> **INSTRUCTIONS FOR THE TASK**: Check every line of the data below for the word "action". Copy the ones that have it.

> **DATA LISTING**:
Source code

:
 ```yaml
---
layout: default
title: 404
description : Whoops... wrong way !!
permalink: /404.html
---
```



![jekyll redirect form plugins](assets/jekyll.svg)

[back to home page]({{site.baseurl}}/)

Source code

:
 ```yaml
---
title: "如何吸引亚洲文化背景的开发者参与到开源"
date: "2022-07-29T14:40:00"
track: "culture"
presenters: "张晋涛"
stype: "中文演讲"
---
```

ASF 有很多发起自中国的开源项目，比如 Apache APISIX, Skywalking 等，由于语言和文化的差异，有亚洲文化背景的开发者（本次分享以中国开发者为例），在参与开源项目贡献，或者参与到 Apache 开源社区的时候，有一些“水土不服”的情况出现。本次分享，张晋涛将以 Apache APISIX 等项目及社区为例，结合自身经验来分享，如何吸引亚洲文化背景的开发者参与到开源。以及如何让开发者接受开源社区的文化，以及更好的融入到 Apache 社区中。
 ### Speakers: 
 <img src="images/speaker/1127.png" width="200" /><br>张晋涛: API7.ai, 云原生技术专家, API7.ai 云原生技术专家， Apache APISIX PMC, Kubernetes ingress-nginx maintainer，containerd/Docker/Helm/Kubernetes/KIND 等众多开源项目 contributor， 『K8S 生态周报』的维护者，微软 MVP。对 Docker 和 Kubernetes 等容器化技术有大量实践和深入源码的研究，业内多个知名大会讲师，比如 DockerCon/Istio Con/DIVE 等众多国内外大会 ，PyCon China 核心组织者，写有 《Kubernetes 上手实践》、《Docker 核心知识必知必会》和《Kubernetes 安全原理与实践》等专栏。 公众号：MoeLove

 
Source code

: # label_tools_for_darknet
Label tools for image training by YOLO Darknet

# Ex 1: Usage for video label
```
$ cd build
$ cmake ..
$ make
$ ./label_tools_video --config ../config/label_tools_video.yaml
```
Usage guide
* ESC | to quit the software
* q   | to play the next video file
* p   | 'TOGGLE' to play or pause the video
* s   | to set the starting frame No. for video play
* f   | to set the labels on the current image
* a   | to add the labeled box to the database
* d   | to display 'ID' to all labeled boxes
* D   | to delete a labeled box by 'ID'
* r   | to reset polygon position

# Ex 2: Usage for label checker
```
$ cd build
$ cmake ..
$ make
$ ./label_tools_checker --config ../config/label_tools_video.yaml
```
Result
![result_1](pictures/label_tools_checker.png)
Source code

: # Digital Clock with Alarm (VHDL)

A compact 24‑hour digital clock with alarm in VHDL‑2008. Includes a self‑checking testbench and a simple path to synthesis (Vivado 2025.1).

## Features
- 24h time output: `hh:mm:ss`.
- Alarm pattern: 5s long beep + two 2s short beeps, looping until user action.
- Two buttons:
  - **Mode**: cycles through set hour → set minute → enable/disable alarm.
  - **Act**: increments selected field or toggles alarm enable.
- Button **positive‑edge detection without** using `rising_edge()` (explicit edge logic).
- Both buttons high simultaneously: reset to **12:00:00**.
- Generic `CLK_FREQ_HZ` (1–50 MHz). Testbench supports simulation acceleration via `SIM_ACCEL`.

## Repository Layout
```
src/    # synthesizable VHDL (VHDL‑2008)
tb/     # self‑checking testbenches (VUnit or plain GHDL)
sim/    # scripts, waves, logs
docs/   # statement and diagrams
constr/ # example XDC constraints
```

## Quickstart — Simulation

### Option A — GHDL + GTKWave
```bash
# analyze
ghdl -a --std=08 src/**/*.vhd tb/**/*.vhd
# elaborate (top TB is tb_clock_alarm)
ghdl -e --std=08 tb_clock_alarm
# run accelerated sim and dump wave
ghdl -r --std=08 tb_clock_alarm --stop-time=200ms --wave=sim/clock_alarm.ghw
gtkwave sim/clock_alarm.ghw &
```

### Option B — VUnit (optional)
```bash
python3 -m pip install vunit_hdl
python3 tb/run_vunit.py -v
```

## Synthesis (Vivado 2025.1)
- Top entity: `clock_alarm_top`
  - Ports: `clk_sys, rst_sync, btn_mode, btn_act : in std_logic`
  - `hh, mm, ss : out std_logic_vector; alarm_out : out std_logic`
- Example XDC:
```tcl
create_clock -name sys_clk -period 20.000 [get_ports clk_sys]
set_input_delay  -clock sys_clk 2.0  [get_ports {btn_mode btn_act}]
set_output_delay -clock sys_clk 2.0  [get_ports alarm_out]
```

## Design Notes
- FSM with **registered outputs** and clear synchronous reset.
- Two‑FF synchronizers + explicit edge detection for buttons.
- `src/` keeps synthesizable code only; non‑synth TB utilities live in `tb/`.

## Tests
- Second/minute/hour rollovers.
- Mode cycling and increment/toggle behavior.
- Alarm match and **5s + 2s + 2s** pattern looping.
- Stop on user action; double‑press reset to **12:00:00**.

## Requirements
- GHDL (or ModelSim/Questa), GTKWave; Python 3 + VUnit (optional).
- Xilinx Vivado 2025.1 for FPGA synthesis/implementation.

> **ANSWER SECTION**:
- Alarm pattern: 5s long beep + two 2s short beeps, looping until user action.
- Stop on user action; double‑press reset to **12:00:00**.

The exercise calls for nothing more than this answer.